--- TASK INPUT ---

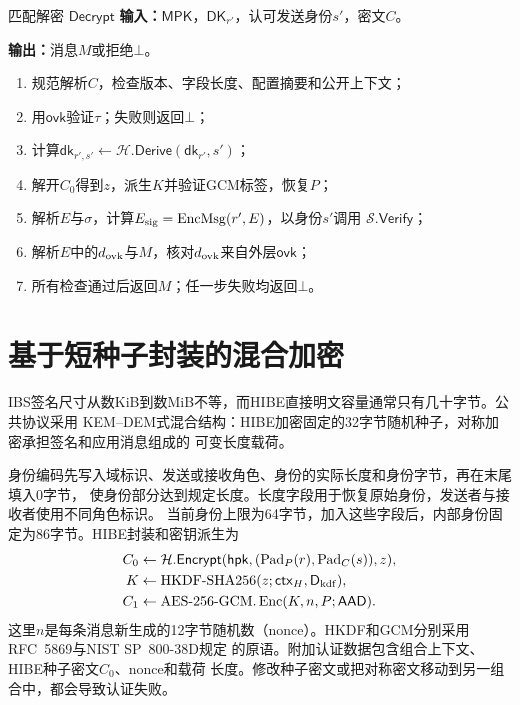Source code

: \begin{ibmealgorithm}{匹配解密 $\mathsf{Decrypt}$}
\label{alg:decrypt}
\textbf{输入：}$\mathsf{MPK}$，$\mathsf{DK}_{r'}$，认可发送身份$s'$，密文$C$。\par
\textbf{输出：}消息$M$或拒绝$\bot$。
\begin{enumerate}
  \item 规范解析$C$，检查版本、字段长度、配置摘要和公开上下文；
  \item 用$\mathsf{ovk}$验证$\tau$；失败则返回$\bot$；
  \item 计算$\mathsf{dk}_{r',s'}\leftarrow\mathcal H.\mathsf{Derive}(\mathsf{dk}_{r'},s')$；
  \item 解开$C_0$得到$z$，派生$K$并验证GCM标签，恢复$P$；
  \item 解析$E$与$\sigma$，计算$E_{\rm sig}=\operatorname{EncMsg}(r',E)$，以身份$s'$调用
        $\mathcal S.\mathsf{Verify}$；
  \item 解析$E$中的$d_{\rm ovk}$与$M$，核对$d_{\rm ovk}$来自外层$\mathsf{ovk}$；
  \item 所有检查通过后返回$M$；任一步失败均返回$\bot$。
\end{enumerate}
\end{ibmealgorithm}

\section{基于短种子封装的混合加密}

IBS签名尺寸从数KiB到数MiB不等，而HIBE直接明文容量通常只有几十字节。公共协议采用
KEM--DEM式混合结构：HIBE加密固定的32字节随机种子，对称加密承担签名和应用消息组成的
可变长度载荷。

身份编码先写入域标识、发送或接收角色、身份的实际长度和身份字节，再在末尾填入0字节，
使身份部分达到规定长度。长度字段用于恢复原始身份，发送者与接收者使用不同角色标识。
当前身份上限为64字节，加入这些字段后，内部身份固定为86字节。HIBE封装和密钥派生为
\begin{align*}
 C_0&\leftarrow\mathcal H.\mathsf{Encrypt}
       (\mathsf{hpk},(\operatorname{Pad}_P(r),\operatorname{Pad}_C(s)),z),\\
 K&\leftarrow\operatorname{HKDF\text{-}SHA256}(z;\mathsf{ctx}_H,\mathsf D_{\rm kdf}),\\
 C_1&\leftarrow\operatorname{AES\text{-}256\text{-}GCM.Enc}(K,n,P;\mathsf{AAD}).
\end{align*}
这里$n$是每条消息新生成的12字节随机数（nonce）。HKDF和GCM分别采用RFC~5869与NIST SP~800-38D规定
的原语\cite{rfc5869,nist2007gcm}。附加认证数据包含组合上下文、HIBE种子密文$C_0$、nonce和载荷
长度。修改种子密文或把对称密文移动到另一组合中，都会导致认证失败。

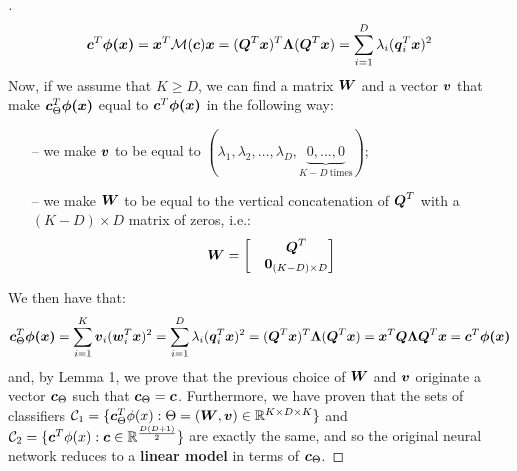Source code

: \documentclass{exam}
\begin{document}
\begin{questions}
\begin{proof}[\unskip\nopunct]
        \[
            \vb*{c}^T \vb*{\phi(x)} =  \vb*{x}^T \mathcal{M}(\vb*{c}) \vb*{x} = (\vb*{Q}^T \vb*{x})^T \vb*{\Lambda} (\vb*{Q}^T \vb*{x}) = \sum_{i = 1}^{D} \lambda_i (\vb*{q}_i^T\vb*{x})^2
        \]
        Now, if we assume that $K \ge D$, we can find a matrix $\vb*{W}$ and a vector $\vb*{v}$ that make $\vb*{c}^T_{\Theta} \vb*{\phi(x)}$ equal to $\vb*{c}^T \vb*{\phi(x)}$ in the following way:
        \begin{itemize}
            \item[--] we make $\vb*{v}$ to be equal to $(\lambda_1, \lambda_2, \dots, \lambda_D, \underbrace{0, \dots, 0}_{K - D \: \text{times}})$;
            \item[--] we make $\vb*{W}$ to be equal to the vertical concatenation of $\vb*{Q}^T$ with a $(K - D) \times D$ matrix of zeros, i.e.:
            \begin{align*}
            \vb*{W} = 
                \begin{bmatrix}
                    &\vb*{Q}^T \\
                    &\vb*{0}_{(K - D) \times D}
                \end{bmatrix}
            \end{align*}
        \end{itemize}
        We then have that:
        \[
            \vb*{c}^T_{\Theta} \vb*{\phi(x)} = \sum_{i = 1}^{K} \vb*{v}_i (\vb*{w}_i^T\vb*{x})^2 =  \sum_{i = 1}^{D} \lambda_i (\vb*{q}_i^T\vb*{x})^2 = (\vb*{Q}^T \vb*{x})^T \vb*{\Lambda} (\vb*{Q}^T \vb*{x}) = \vb*{x}^T \vb*{Q} \vb*{\Lambda}\vb*{Q}^T \vb*{x} = \vb*{c}^T \vb*{\phi(x)}
        \]
        and, by Lemma 1, we prove that the previous choice of $\vb*{W}$ and $\vb*{v}$ originate a vector $\vb*{c}_{\Theta}$ such that $\vb*{c}_{\Theta} = \vb*{c}$. Furthermore, we have proven that the sets of classifiers $\mathcal{C}_1 = \{\vb*{c}_{\Theta}^T\phi(x) : \Theta = (\vb*{W}, \vb*{v}) \in \mathbb{R}^{K \times D \times K}\}$ and $\mathcal{C}_2 = \{\vb*{c}^T\phi(x) : \vb*{c} \in \mathbb{R}^{\frac{D(D + 1)}{2}}\}$ are exactly the same, and so the original neural network reduces to a \textbf{linear model} in terms of $\vb*{c}_{\Theta}$.
        \end{proof}

\end{questions}
\end{document}
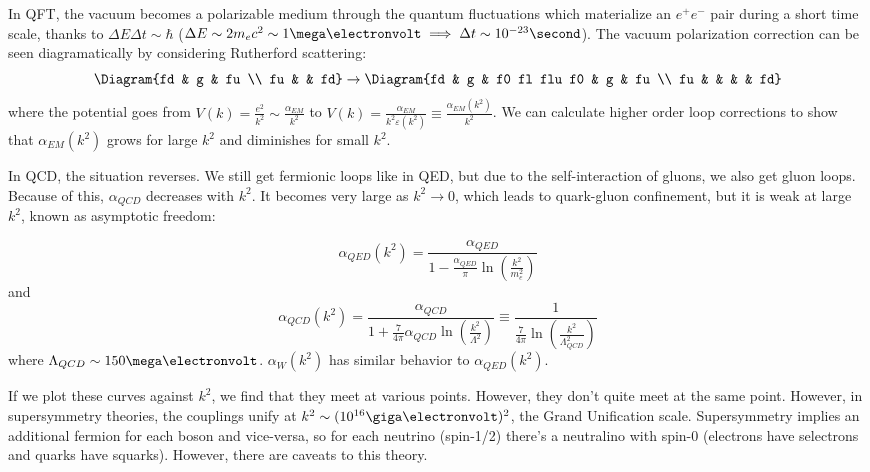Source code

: \documentclass[a4paper,twoside,master.tex]{subfiles}
\begin{document}
In QFT, the vacuum becomes a polarizable medium through the quantum fluctuations which materialize an $ e^+ e^- $ pair during a short time scale, thanks to $ \Delta E \Delta t \sim \hbar $ ($ \Delta E \sim 2 m_e c^2 \sim 1 \mega\electronvolt \implies \Delta t \sim 10^{-23} \second $). The vacuum polarization correction can be seen diagramatically by considering Rutherford scattering:
\begin{equation}
    \Diagram{fd & g & fu \\ fu & & fd} \to \Diagram{fd & g & f0 fl flu f0 & g & fu \\ fu & & & & fd}
\end{equation}
where the potential goes from $ V(k) = \frac{e^2}{k^2} \sim \frac{\alpha_{EM}}{k^2} $ to $ V(k) = \frac{\alpha_{EM}}{k^2 \varepsilon(k^2)} \equiv \frac{\alpha_{EM}(k^2)}{k^2} $. We can calculate higher order loop corrections to show that $ \alpha_{EM}(k^2) $ grows for large $ k^2 $ and diminishes for small $ k^2 $.

In QCD, the situation reverses. We still get fermionic loops like in QED, but due to the self-interaction of gluons, we also get gluon loops. Because of this, $ \alpha_{QCD} $ decreases with $ k^2 $. It becomes very large as $ k^2 \to 0 $, which leads to quark-gluon confinement, but it is weak at large $ k^2 $, known as asymptotic freedom:

\begin{equation}
    \alpha_{QED}(k^2) = \frac{\alpha_{QED}}{1 - \frac{\alpha_{QED}}{\pi} \ln(\frac{k^2}{m_e^2})}
\end{equation}
and
\begin{equation}
    \alpha_{QCD}(k^2) = \frac{\alpha_{QCD}}{1 + \frac{7}{4 \pi} \alpha_{QCD} \ln(\frac{k^2}{\Lambda^2})} \equiv \frac{1}{\frac{7}{4 \pi} \ln(\frac{k^2}{\Lambda^2_{QCD}})}
\end{equation}
where $ \Lambda_{QCD} \sim 150 \mega\electronvolt $. $ \alpha_W(k^2) $ has similar behavior to $ \alpha_{QED}(k^2) $.

If we plot these curves against $ k^2 $, we find that they meet at various points. However, they don't quite meet at the same point. However, in supersymmetry theories, the couplings unify at $ k^2 \sim (10^{16} \giga\electronvolt)^2 $, the Grand Unification scale. Supersymmetry implies an additional fermion for each boson and vice-versa, so for each neutrino (spin-1/2) there's a neutralino with spin-0 (electrons have selectrons and quarks have squarks). However, there are caveats to this theory.
\end{document}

---

» PROBLEM: The required answer is each line of the entries containing the string "proof".

» ANSWER AREA:
\begin{proof}[\unskip\nopunct]
        \end{proof}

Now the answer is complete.